We could have had a bad deal that would have locked in these
catastrophe targets if it wasn’t for the heroic resistance of some of
the poorest countries in the world - led by small island and African
countries who know they will suffer the worst catastrophes unless we
peak emissions soon and get back down to 350ppm. These countries were
backed up by global civil society, by tens of millions of people who
rallied and organized to demand a fair, ambitious and binding deal that
would peak emissions within a decade, provide support for the most
impacted, and create a pathway to a global convergence of per person
use of the atmosphere. I’ve never seen resistance like this, and it
fills me with determination.
In Canada we set out to make climate leadership a major issue for
Canadians, and to make sure that our government knows it. We’ve
succeeded on both counts. Thousands of Canadians have taken civic
actions for the first time. Millions of Canadians have been engaged by
the issue and watched in horror as their minority government ruined
their reputation and abdicated its responsibilities to protect its
people and secure their prosperity. With countless phone calls and
actions we’ve helped significantly shift politics in Ottawa, most
obviously by getting the Liberals to join the Bloc and NDP in passing a
motion that called for world class scientific targets to come from
Copenhagen. As for the Conservatives, they are betting everything on
the assumption that the movement will just dissipate now that the
Copenhagen Summit is over. They are wrong.

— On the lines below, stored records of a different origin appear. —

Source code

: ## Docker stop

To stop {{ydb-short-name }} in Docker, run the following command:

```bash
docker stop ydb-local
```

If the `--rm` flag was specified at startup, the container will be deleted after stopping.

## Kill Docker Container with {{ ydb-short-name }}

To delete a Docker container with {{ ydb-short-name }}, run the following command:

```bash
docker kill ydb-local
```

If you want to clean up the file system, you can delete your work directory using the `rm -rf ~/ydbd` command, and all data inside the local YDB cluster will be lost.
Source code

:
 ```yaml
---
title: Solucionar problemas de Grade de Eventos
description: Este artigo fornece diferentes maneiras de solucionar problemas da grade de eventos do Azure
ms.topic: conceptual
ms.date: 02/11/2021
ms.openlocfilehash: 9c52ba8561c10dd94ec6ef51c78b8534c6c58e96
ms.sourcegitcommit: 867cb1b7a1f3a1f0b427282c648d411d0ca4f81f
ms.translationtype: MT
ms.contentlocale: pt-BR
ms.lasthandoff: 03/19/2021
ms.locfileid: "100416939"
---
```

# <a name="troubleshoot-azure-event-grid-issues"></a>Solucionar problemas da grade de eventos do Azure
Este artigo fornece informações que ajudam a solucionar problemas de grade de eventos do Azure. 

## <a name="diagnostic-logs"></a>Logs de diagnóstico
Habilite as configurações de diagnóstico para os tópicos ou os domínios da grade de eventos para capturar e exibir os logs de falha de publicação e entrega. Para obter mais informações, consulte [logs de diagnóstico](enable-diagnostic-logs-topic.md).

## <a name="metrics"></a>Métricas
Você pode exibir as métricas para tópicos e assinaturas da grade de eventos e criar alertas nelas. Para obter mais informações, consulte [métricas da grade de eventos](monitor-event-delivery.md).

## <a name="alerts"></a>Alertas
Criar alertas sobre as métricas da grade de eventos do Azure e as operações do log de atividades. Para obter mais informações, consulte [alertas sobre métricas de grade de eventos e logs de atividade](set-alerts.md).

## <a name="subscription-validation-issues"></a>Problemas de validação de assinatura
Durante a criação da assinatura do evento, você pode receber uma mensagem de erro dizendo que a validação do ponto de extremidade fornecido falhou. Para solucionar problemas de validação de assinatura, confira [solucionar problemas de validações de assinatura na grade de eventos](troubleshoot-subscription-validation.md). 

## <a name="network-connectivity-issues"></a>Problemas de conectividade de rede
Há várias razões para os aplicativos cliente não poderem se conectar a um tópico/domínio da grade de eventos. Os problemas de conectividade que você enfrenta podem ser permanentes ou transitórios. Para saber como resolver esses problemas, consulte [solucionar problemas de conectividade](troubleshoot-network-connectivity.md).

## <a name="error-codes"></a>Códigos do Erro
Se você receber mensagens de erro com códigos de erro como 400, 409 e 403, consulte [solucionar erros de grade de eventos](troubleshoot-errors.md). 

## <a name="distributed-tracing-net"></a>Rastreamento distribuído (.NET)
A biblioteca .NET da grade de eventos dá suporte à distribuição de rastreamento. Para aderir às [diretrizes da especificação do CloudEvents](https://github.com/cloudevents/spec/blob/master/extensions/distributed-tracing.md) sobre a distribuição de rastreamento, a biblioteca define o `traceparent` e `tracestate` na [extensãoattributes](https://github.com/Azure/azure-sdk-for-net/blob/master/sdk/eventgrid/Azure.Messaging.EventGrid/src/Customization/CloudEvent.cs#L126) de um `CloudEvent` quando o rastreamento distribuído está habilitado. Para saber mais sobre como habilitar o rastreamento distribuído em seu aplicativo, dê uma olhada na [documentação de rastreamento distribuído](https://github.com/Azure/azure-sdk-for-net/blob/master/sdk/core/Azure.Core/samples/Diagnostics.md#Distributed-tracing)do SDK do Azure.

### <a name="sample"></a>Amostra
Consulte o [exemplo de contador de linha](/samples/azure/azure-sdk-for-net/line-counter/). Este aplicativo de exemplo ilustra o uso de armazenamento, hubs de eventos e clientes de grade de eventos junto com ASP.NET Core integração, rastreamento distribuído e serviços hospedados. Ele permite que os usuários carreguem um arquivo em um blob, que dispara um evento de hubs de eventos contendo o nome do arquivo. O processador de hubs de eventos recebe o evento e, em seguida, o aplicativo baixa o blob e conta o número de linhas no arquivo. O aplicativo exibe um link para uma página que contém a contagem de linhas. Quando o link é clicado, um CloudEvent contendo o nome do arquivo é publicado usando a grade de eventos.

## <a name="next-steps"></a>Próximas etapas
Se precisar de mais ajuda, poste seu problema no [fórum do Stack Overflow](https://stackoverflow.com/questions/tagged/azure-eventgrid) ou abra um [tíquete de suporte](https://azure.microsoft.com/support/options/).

Things have changed. There is a massive and mobilized movement of
Canadians who are not going away. We have watched our minority
government choose catastrophe and we’re never going to stop until
Canada is a climate leader. We have learned from the Copenhagen Summit
that we need to develop raw political power. We can let go of the
promise of the Copenhagen Summit knowing that the Summit is now a
beginning, and not an end. We can turn rage into passion. We can turn
our sadness into determination.
What started as a movement to tell our government what Canadians
wanted in Copenhagen must now become a movement to develop raw
political power - the ability to put a climate leadership government in
power and ensure that it follows through with policies that work for
the climate and benefit people. In the new year it will be time to
build a political movement with thousands of organizers that can engage
millions of people in civic action. In doing so we will collaborate
with our friends in the US, jointly working on our shared political
challenges.
But that’s at least a couple of weeks from now, now it’s time to
enjoy a well deserved rest. Willpower is like a muscle, over time it is
strengthened by use, but in the short term it can be worn out. Half an
hour ago I almost lost it because my power cord was tangled up with
other wires and I couldn’t get it to go where I wanted it to. Sleep,
fun and community are the remedy for near burn-out, and so in
retrospect I am very glad that the Copenhagen Summit was scheduled
right before the holiday season.
For now we can rest knowing that we’re in it to win it, and thanks
to all the work that we did this fall we’re about to get a lot stronger.'
From my own perspective, I thoroughly enjoyed working on this blog and covering the climate change negotiations and the people, events and stories coming out of this seminal conference. I will be taking a break from the blog for the Christmas break, but will be back in January to begin to assess where we go from here, and to track the work and the negotiations as they move forward towards Mexico city and the G8 and G20 to be held in Canada.